Unfortunately, the article provides little direction for North Carolina. Then again, it is hard to generalize about a group of nine states that includes two of the three most populous states—Texas and Florida—and three of the five least populous state—Wyoming, Alaska, and South Dakota. All nine states—the others being Nevada, Washington, Tennessee, and New Hampshire—vary greatly from one another in economy, climate, politics, and culture. Tennessee and New Hampshire still tax interest and dividends, though Tennessee will stop in 2022.

Instead of making blanket statements about such a varied group of states, let’s compare similar states. From the trough of the recession in 2009 through the end of 2017, Alaska and Wyoming have lost ground economically, and Nevada and South Dakota have not done as well as their neighbors. Texas has outpaced California in economic growth, but because its population has grown even faster, per capita GDP has grown slightly slower. Florida has a similar story when compared to New York. New Hampshire has grown faster than Vermont and much faster than Maine. Washington has grown faster than Oregon, and Tennessee has outpaced North Carolina, though North Carolina’s population has grown faster.

Even that does little to guide whether North Carolina should stop taxing income because of the different ways states raise and spend money. Bankrate.com’s story did catch some of those. Alaska and Wyoming rely heavily on revenues from oil and coal extraction. Texas and Florida have high property tax rates and high sales taxes. New Hampshire has high property taxes, and Washington has a nearly 50 cent per gallon gas tax. Tennessee has the highest average combined state and local sales tax rate in the country, 9.46 percent compared to North Carolina’s 6.95-percent rate.

Unfortunately, some of the experts cited in the story give bad advice. Stephen Miller, director of the Center for Business and Economic Research at the University of Nevada-Las Vegas, said income, sales, and property taxes are like “three legs of [a] stool, so when you take one leg away, the funding stability is reduced.” His analogy is flawed, however. Property taxes in North Carolina are entirely local, and the income tax goes entirely to the state, which then redistributes half of those funds to local schools. Of the three sources, the income tax is the most volatile, particularly when it is progressive and applies to capital gains.

The volatility of income taxes also undermines Robert Godby, director of the Energy Economics and Public Policies Center at the University of Wyoming, and his claim that states without an income tax are “more susceptible to budget blows” when the economy slows. Income tax collections grow faster than the economy in good times and contract faster in recessions. Also, when Democratic Gov. Mike Easley in 2001, 2003, 2005, and 2007 wanted to raise hundreds of millions of dollars in taxes and when Democratic Gov. Bev Perdue in 2009 sought a billion-dollar tax hike, they raised the sales tax. Perdue also added income surtaxes for high-income earners and corporations, but these were tiny in comparison. Sales tax collections generally adjust more rapidly than income tax withholding, and the highest earners often pay income taxes quarterly with the biggest payment nears the April 15 year-end deadline.
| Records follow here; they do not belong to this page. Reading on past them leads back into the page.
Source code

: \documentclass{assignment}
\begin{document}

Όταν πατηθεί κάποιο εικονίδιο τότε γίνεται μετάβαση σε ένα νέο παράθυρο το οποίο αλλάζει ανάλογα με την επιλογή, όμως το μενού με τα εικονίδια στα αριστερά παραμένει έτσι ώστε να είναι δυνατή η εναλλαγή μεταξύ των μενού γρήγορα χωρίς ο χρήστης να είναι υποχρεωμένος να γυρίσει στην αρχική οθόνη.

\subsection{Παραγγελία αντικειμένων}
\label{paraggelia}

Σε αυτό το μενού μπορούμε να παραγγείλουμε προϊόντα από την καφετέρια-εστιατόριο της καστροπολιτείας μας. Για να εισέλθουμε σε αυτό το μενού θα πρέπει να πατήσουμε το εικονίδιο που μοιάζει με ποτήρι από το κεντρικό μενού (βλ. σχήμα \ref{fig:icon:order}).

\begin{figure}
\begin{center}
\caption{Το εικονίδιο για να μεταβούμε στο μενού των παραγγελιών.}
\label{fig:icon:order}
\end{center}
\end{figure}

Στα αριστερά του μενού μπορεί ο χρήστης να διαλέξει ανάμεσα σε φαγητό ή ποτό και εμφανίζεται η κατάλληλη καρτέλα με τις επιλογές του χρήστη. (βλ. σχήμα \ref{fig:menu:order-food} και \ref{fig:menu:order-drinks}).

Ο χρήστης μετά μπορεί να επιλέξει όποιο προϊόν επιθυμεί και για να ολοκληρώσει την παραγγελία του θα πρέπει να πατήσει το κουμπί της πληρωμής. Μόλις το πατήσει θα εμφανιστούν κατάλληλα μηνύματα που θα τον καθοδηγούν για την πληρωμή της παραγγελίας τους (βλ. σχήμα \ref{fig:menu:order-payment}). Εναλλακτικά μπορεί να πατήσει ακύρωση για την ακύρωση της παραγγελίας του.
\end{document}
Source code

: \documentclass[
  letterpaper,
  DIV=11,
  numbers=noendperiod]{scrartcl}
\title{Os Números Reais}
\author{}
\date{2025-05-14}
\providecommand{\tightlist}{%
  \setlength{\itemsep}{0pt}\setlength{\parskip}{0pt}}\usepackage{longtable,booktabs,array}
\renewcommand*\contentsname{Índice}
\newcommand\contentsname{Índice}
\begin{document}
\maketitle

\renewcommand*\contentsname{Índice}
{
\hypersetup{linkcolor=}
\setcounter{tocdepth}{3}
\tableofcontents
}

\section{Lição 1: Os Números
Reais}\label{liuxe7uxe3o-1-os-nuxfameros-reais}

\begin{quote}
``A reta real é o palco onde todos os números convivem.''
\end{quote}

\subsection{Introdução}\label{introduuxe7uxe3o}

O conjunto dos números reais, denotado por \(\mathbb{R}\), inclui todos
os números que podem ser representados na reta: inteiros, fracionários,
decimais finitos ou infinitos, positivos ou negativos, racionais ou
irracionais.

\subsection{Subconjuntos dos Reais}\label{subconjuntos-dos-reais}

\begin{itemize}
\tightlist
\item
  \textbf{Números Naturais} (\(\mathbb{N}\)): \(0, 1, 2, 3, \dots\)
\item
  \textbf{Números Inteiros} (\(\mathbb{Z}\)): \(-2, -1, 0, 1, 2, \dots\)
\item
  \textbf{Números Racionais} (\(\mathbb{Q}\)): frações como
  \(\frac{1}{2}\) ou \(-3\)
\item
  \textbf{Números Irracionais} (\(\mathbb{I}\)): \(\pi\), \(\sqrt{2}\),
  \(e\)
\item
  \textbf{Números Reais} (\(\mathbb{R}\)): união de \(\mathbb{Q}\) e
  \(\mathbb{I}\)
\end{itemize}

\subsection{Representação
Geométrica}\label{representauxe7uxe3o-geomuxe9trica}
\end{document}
Whether the tax is flat, fair, round, or square, it can only be as low as spending. Research by economists Christina Romer and Paul Romer found that lower income taxes do indeed lead to faster economic growth at the national level. State taxes have less room to move and take a much smaller share of income, so their impact would naturally be smaller. States with lower spending and slower spending growth can have lower taxes as a share of income.

In a way, all of this debate is a question of terminology. Taxes on earned income penalize saving and investing, primary determinants of future economic growth. That is why we at the John Locke Foundation have repeatedly made a case for a consumed income tax that broadens the sales tax to include all services and exempts income saved or invested in capital. If North Carolina moved to a consumed income tax, it would eliminate the traditional sales tax collection method while eliminating the income tax biases. Then North Carolina would be on better fiscal footing and could leave questions of tax structure to those with more time to debate semantics.